A hiperglicemia determina a glicação de proteínas com liberação de vários fatores de inflamação (citocinas) e de estresse oxidativo (radicais oxidantes) e diminuição do metabolismo de substratos com redução de ATP, causando degeneração e disfunção vasculares (3-5). A hiperglicemia associada a outros fatores freqüentemente presentes no DM2, tais como dislipidemia e hipertensão arterial, tornam o paciente com DM2 mais vulnerável à DCV (2).

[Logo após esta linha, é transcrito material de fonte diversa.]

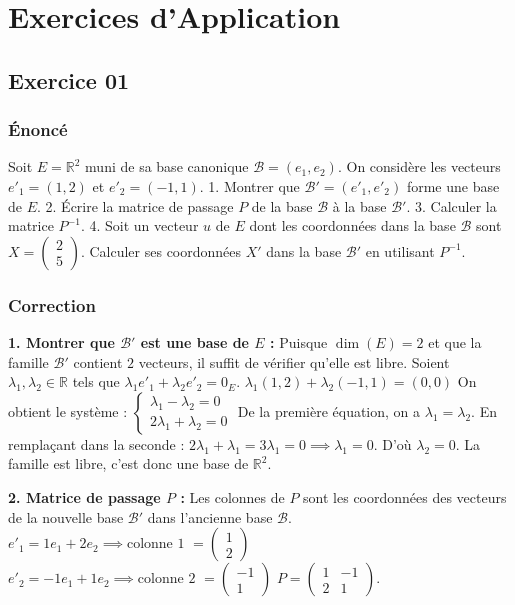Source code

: \documentclass{report}
\begin{document}
\chapter{Exercices d'Application}
\section*{Exercice 01}
\subsection*{Énoncé}
Soit $E = \mathbb{R}^2$ muni de sa base canonique $\mathcal{B} = (e_1, e_2)$.
On considère les vecteurs $e'_1 = (1, 2)$ et $e'_2 = (-1, 1)$.
1. Montrer que $\mathcal{B}' = (e'_1, e'_2)$ forme une base de $E$.
2. Écrire la matrice de passage $P$ de la base $\mathcal{B}$ à la base $\mathcal{B}'$.
3. Calculer la matrice $P^{-1}$.
4. Soit un vecteur $u$ de $E$ dont les coordonnées dans la base $\mathcal{B}$ sont $X = \begin{pmatrix} 2 \\ 5 \end{pmatrix}$.
   Calculer ses coordonnées $X'$ dans la base $\mathcal{B}'$ en utilisant $P^{-1}$.

\subsection*{Correction}
\textbf{1. Montrer que $\mathcal{B}'$ est une base de $E$ :}
Puisque $\dim(E) = 2$ et que la famille $\mathcal{B}'$ contient $2$ vecteurs, il suffit de vérifier qu'elle est libre.
Soient $\lambda_1, \lambda_2 \in \mathbb{R}$ tels que $\lambda_1 e'_1 + \lambda_2 e'_2 = 0_E$.
$\lambda_1(1, 2) + \lambda_2(-1, 1) = (0, 0)$
On obtient le système :
$\begin{cases} \lambda_1 - \lambda_2 = 0 \\ 2\lambda_1 + \lambda_2 = 0 \end{cases}$
De la première équation, on a $\lambda_1 = \lambda_2$.
En remplaçant dans la seconde : $2\lambda_1 + \lambda_1 = 3\lambda_1 = 0 \implies \lambda_1 = 0$.
D'où $\lambda_2 = 0$. La famille est libre, c'est donc une base de $\mathbb{R}^2$.

\textbf{2. Matrice de passage $P$ :}
Les colonnes de $P$ sont les coordonnées des vecteurs de la nouvelle base $\mathcal{B}'$ dans l'ancienne base $\mathcal{B}$.
$e'_1 = 1e_1 + 2e_2 \implies \text{colonne 1 } = \begin{pmatrix} 1 \\ 2 \end{pmatrix}$
$e'_2 = -1e_1 + 1e_2 \implies \text{colonne 2 } = \begin{pmatrix} -1 \\ 1 \end{pmatrix}$
$P = \begin{pmatrix} 1 & -1 \\ 2 & 1 \end{pmatrix}$.
\end{document}

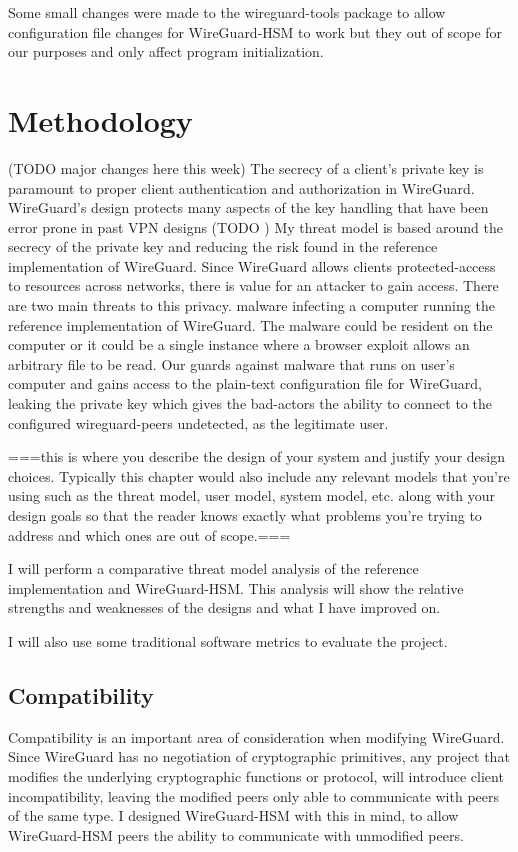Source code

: \documentclass [11pt, proquest] {uwthesis}[2020/02/24]
\begin{document}
Some small changes were made to the wireguard-tools package to allow configuration file changes for WireGuard-HSM to work but they out of scope for our purposes and only affect program initialization. 

\chapter {Methodology}
(TODO major changes here this week)
The secrecy of a client's private key is paramount to proper client authentication and authorization in WireGuard. WireGuard's design protects many aspects of the key handling that have been error prone in past VPN designs (TODO )
My threat model is based around the secrecy of the private key and reducing the risk found in the reference implementation of WireGuard. Since WireGuard allows clients protected-access to resources across networks, there is value for an attacker to gain access. 
There are two main threats to this privacy.  malware infecting a computer running the reference implementation of WireGuard. The malware could be resident on the computer or it could be a single instance where a browser exploit allows an arbitrary file to be read. Our guards against malware that runs on user's computer and gains access to the plain-text configuration file for WireGuard, leaking the private key which gives the bad-actors the ability to connect to the configured wireguard-peers undetected, as the legitimate user.


===this is where you describe the design of your system and justify your design choices.  Typically this chapter would also include any relevant models that you're using such as the threat model, user model, system model, etc. along with your design goals so that the reader knows exactly what problems you're trying to address and which ones are out of scope.===

I will perform a comparative threat model analysis of the reference implementation and WireGuard-HSM. This analysis will show the relative strengths and weaknesses of the designs and what I have improved on.

I will also use some traditional software metrics to evaluate the project.


\section{Compatibility}
Compatibility is an important area of consideration when modifying WireGuard. Since WireGuard has no negotiation of cryptographic primitives, any project that modifies the underlying cryptographic functions or protocol, will introduce client incompatibility, leaving the modified peers only able to communicate with peers of the same type. I designed WireGuard-HSM with this in mind, to allow WireGuard-HSM peers the ability to communicate with unmodified peers.
\end{document}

A meta-análise realizada por Coutinho e cols. (6) compreendeu 20 estudos envolvendo 95.783 indivíduos não diabéticos e 3.707 eventos cardiovasculares durante um período de seguimento de 12,4 anos. Verificaram que ambas, a glicemia de jejum (GJ) e a glicemia de 2 horas após uma carga oral de glicose (G2h), associaram-se independentemente com risco aumentado para DCVs. Todavia, vários outros estudos in vitro (7) e no homem, prospectivos e observacionais (8-10) ou interventivos (11-13), demonstraram o papel maior da glicemia pós-prandial (GPP) ou da G2h elevada no risco para ocorrência de morte e DCVs. Destes estudos observa-se que, precocemente na evolução para o DM2, como na fase de tolerância à glicose diminuída, já ocorre intensificação do processo de aterosclerose (8,14,15). Tal fato dar-se-ia pela elevação da GPP resultar principalmente da diminuição da 1ª fase de secreção de insulina, que é um dos primeiros defeitos a aparecer naqueles que se tornam diabéticos (16). Ainda, depreende-se que a hiperglicemia pós-prandial ocorrendo juntamente com outros distúrbios metabólicos, como a elevação dos triglicérides, deve favorecer o processo de aterosclerose (16-18). O estudo que forneceu a evidência mais convincente de risco aumentado para DCV relacionado à G2h diagnóstica de diabetes é o DECODE (10). Trata-se de estudo europeu multicêntrico envolvendo mais de 25.000 indivíduos. Observa-se que dentro de cada categoria de GJ (< 110, 110-125, > 126 mg/dL) o risco de morte (por DCVs) aumentava linearmente através das categorias de G2h (< 140, 140-199, > 200 mg/dL), enquanto o inverso não ocorreu. Os estudos epidemiológicos que visaram ao controle da hiperglicemia pós-prandial, seja com insulina de ação rápida (11,12) ou com antidiabéticos orais como a acarbose (13), mostraram benefício na redução da ocorrência dos eventos cardiovasculares.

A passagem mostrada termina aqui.